Supplied material:

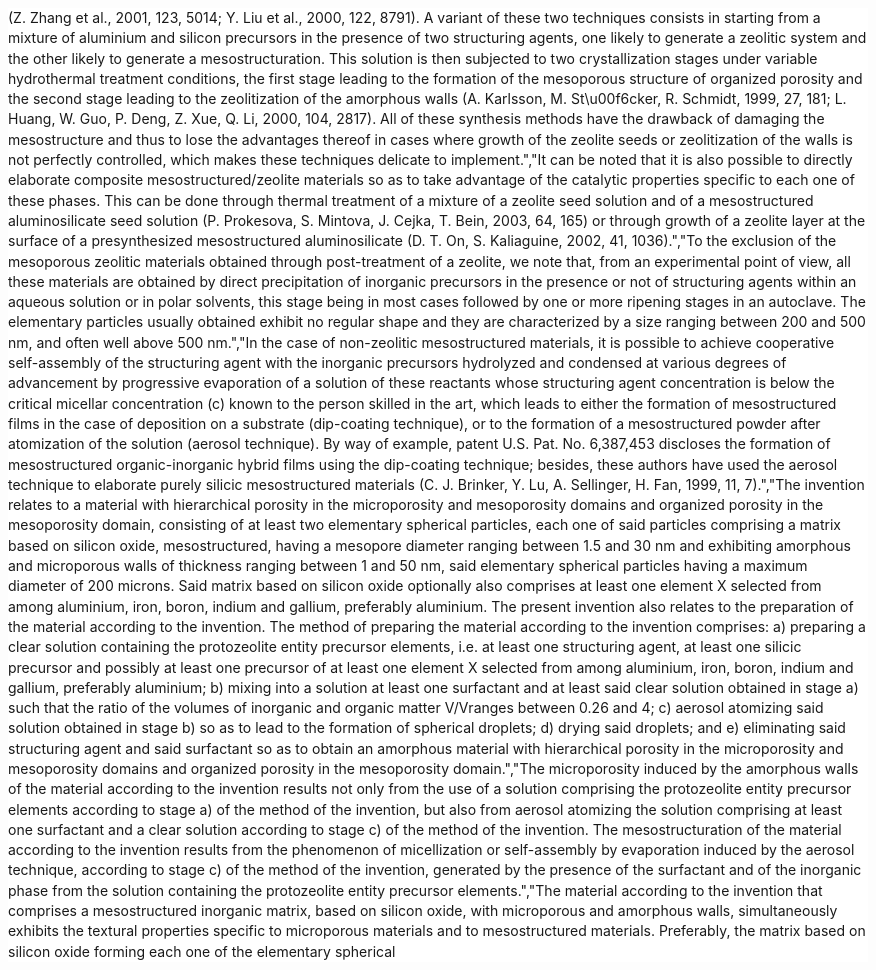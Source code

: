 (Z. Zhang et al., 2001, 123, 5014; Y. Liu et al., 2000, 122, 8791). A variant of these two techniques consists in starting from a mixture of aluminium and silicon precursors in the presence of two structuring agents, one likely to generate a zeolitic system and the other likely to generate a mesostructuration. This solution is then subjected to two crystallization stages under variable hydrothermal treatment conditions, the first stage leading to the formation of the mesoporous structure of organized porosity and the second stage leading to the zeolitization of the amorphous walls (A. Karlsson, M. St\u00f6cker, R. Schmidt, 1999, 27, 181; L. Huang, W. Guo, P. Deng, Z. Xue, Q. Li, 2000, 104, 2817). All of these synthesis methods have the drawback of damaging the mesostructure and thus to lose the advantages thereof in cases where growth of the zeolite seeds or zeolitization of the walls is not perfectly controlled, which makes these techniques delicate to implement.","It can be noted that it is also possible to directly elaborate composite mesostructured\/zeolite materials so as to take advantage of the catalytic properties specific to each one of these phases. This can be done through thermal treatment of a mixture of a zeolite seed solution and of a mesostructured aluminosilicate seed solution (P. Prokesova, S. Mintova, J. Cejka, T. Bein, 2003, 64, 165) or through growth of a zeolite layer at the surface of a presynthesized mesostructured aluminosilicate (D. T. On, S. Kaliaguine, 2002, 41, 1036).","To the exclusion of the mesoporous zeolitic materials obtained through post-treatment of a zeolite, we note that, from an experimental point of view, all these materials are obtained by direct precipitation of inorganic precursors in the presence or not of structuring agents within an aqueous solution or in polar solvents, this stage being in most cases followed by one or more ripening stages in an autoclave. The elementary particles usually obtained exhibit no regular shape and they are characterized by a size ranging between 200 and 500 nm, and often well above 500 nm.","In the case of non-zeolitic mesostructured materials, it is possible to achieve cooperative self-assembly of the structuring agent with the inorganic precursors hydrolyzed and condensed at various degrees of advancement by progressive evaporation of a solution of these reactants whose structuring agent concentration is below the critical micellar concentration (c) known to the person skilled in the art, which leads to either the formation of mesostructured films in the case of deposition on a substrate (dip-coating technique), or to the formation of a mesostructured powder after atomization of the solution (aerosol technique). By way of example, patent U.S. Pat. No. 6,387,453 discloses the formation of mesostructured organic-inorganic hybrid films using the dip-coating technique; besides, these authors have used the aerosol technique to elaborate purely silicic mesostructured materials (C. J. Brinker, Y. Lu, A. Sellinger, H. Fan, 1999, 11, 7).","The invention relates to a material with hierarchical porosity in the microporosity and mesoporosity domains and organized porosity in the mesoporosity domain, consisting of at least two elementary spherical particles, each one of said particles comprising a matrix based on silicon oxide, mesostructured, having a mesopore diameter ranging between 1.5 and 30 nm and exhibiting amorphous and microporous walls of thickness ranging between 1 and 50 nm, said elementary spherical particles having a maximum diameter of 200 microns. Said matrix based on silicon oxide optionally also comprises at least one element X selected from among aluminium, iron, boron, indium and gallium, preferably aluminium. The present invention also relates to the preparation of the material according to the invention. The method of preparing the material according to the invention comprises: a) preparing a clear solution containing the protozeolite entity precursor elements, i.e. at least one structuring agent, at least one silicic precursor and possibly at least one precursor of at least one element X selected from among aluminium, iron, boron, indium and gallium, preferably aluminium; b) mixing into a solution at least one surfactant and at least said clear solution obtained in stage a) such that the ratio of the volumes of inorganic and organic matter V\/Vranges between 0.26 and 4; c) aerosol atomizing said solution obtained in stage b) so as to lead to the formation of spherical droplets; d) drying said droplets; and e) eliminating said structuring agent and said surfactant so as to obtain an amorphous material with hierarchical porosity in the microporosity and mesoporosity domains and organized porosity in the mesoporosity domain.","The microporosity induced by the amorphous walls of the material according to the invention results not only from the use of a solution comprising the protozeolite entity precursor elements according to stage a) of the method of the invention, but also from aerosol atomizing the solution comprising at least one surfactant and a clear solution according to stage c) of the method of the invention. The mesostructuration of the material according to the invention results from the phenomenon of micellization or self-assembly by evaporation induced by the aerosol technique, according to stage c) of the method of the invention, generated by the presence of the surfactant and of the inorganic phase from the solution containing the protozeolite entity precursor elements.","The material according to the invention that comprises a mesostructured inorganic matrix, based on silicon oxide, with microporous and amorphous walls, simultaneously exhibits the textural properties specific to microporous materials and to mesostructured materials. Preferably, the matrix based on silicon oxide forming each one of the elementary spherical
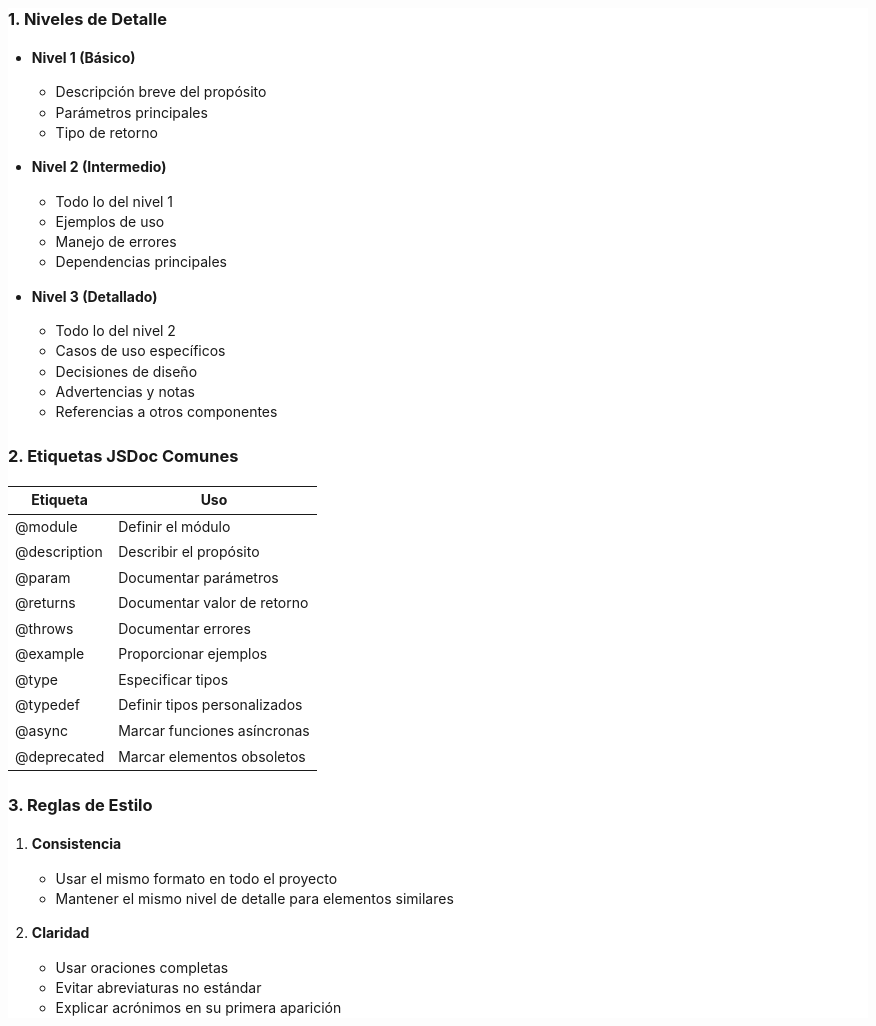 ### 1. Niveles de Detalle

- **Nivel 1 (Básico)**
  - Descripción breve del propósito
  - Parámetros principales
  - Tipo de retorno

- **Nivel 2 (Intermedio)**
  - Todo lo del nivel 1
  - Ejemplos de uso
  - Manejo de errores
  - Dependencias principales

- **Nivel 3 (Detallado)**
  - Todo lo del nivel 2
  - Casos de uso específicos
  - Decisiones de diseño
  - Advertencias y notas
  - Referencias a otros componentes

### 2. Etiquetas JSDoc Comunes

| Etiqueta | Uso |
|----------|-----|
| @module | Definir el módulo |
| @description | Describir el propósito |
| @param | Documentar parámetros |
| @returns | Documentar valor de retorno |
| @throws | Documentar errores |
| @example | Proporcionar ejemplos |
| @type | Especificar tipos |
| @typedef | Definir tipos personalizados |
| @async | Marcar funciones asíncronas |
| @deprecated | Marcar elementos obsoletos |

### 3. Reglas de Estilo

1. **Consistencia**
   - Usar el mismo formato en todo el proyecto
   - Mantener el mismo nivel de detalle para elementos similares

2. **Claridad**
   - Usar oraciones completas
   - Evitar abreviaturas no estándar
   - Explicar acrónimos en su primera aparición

Problem details:
The entries above need an exact copy without their pictures.

Expected answer:
Source code

: (Z. Zhang et al., 2001, 123, 5014; Y. Liu et al., 2000, 122, 8791). A variant of these two techniques consists in starting from a mixture of aluminium and silicon precursors in the presence of two structuring agents, one likely to generate a zeolitic system and the other likely to generate a mesostructuration. This solution is then subjected to two crystallization stages under variable hydrothermal treatment conditions, the first stage leading to the formation of the mesoporous structure of organized porosity and the second stage leading to the zeolitization of the amorphous walls (A. Karlsson, M. St\u00f6cker, R. Schmidt, 1999, 27, 181; L. Huang, W. Guo, P. Deng, Z. Xue, Q. Li, 2000, 104, 2817). All of these synthesis methods have the drawback of damaging the mesostructure and thus to lose the advantages thereof in cases where growth of the zeolite seeds or zeolitization of the walls is not perfectly controlled, which makes these techniques delicate to implement.","It can be noted that it is also possible to directly elaborate composite mesostructured\/zeolite materials so as to take advantage of the catalytic properties specific to each one of these phases. This can be done through thermal treatment of a mixture of a zeolite seed solution and of a mesostructured aluminosilicate seed solution (P. Prokesova, S. Mintova, J. Cejka, T. Bein, 2003, 64, 165) or through growth of a zeolite layer at the surface of a presynthesized mesostructured aluminosilicate (D. T. On, S. Kaliaguine, 2002, 41, 1036).","To the exclusion of the mesoporous zeolitic materials obtained through post-treatment of a zeolite, we note that, from an experimental point of view, all these materials are obtained by direct precipitation of inorganic precursors in the presence or not of structuring agents within an aqueous solution or in polar solvents, this stage being in most cases followed by one or more ripening stages in an autoclave. The elementary particles usually obtained exhibit no regular shape and they are characterized by a size ranging between 200 and 500 nm, and often well above 500 nm.","In the case of non-zeolitic mesostructured materials, it is possible to achieve cooperative self-assembly of the structuring agent with the inorganic precursors hydrolyzed and condensed at various degrees of advancement by progressive evaporation of a solution of these reactants whose structuring agent concentration is below the critical micellar concentration (c) known to the person skilled in the art, which leads to either the formation of mesostructured films in the case of deposition on a substrate (dip-coating technique), or to the formation of a mesostructured powder after atomization of the solution (aerosol technique). By way of example, patent U.S. Pat. No. 6,387,453 discloses the formation of mesostructured organic-inorganic hybrid films using the dip-coating technique; besides, these authors have used the aerosol technique to elaborate purely silicic mesostructured materials (C. J. Brinker, Y. Lu, A. Sellinger, H. Fan, 1999, 11, 7).","The invention relates to a material with hierarchical porosity in the microporosity and mesoporosity domains and organized porosity in the mesoporosity domain, consisting of at least two elementary spherical particles, each one of said particles comprising a matrix based on silicon oxide, mesostructured, having a mesopore diameter ranging between 1.5 and 30 nm and exhibiting amorphous and microporous walls of thickness ranging between 1 and 50 nm, said elementary spherical particles having a maximum diameter of 200 microns. Said matrix based on silicon oxide optionally also comprises at least one element X selected from among aluminium, iron, boron, indium and gallium, preferably aluminium. The present invention also relates to the preparation of the material according to the invention. The method of preparing the material according to the invention comprises: a) preparing a clear solution containing the protozeolite entity precursor elements, i.e. at least one structuring agent, at least one silicic precursor and possibly at least one precursor of at least one element X selected from among aluminium, iron, boron, indium and gallium, preferably aluminium; b) mixing into a solution at least one surfactant and at least said clear solution obtained in stage a) such that the ratio of the volumes of inorganic and organic matter V\/Vranges between 0.26 and 4; c) aerosol atomizing said solution obtained in stage b) so as to lead to the formation of spherical droplets; d) drying said droplets; and e) eliminating said structuring agent and said surfactant so as to obtain an amorphous material with hierarchical porosity in the microporosity and mesoporosity domains and organized porosity in the mesoporosity domain.","The microporosity induced by the amorphous walls of the material according to the invention results not only from the use of a solution comprising the protozeolite entity precursor elements according to stage a) of the method of the invention, but also from aerosol atomizing the solution comprising at least one surfactant and a clear solution according to stage c) of the method of the invention. The mesostructuration of the material according to the invention results from the phenomenon of micellization or self-assembly by evaporation induced by the aerosol technique, according to stage c) of the method of the invention, generated by the presence of the surfactant and of the inorganic phase from the solution containing the protozeolite entity precursor elements.","The material according to the invention that comprises a mesostructured inorganic matrix, based on silicon oxide, with microporous and amorphous walls, simultaneously exhibits the textural properties specific to microporous materials and to mesostructured materials. Preferably, the matrix based on silicon oxide forming each one of the elementary spherical
 ### 1. Niveles de Detalle

- **Nivel 1 (Básico)**
  - Descripción breve del propósito
  - Parámetros principales
  - Tipo de retorno

- **Nivel 2 (Intermedio)**
  - Todo lo del nivel 1
  - Ejemplos de uso
  - Manejo de errores
  - Dependencias principales

- **Nivel 3 (Detallado)**
  - Todo lo del nivel 2
  - Casos de uso específicos
  - Decisiones de diseño
  - Advertencias y notas
  - Referencias a otros componentes

### 2. Etiquetas JSDoc Comunes

| Etiqueta | Uso |
|----------|-----|
| @module | Definir el módulo |
| @description | Describir el propósito |
| @param | Documentar parámetros |
| @returns | Documentar valor de retorno |
| @throws | Documentar errores |
| @example | Proporcionar ejemplos |
| @type | Especificar tipos |
| @typedef | Definir tipos personalizados |
| @async | Marcar funciones asíncronas |
| @deprecated | Marcar elementos obsoletos |

### 3. Reglas de Estilo

1. **Consistencia**
   - Usar el mismo formato en todo el proyecto
   - Mantener el mismo nivel de detalle para elementos similares

2. **Claridad**
   - Usar oraciones completas
   - Evitar abreviaturas no estándar
   - Explicar acrónimos en su primera aparición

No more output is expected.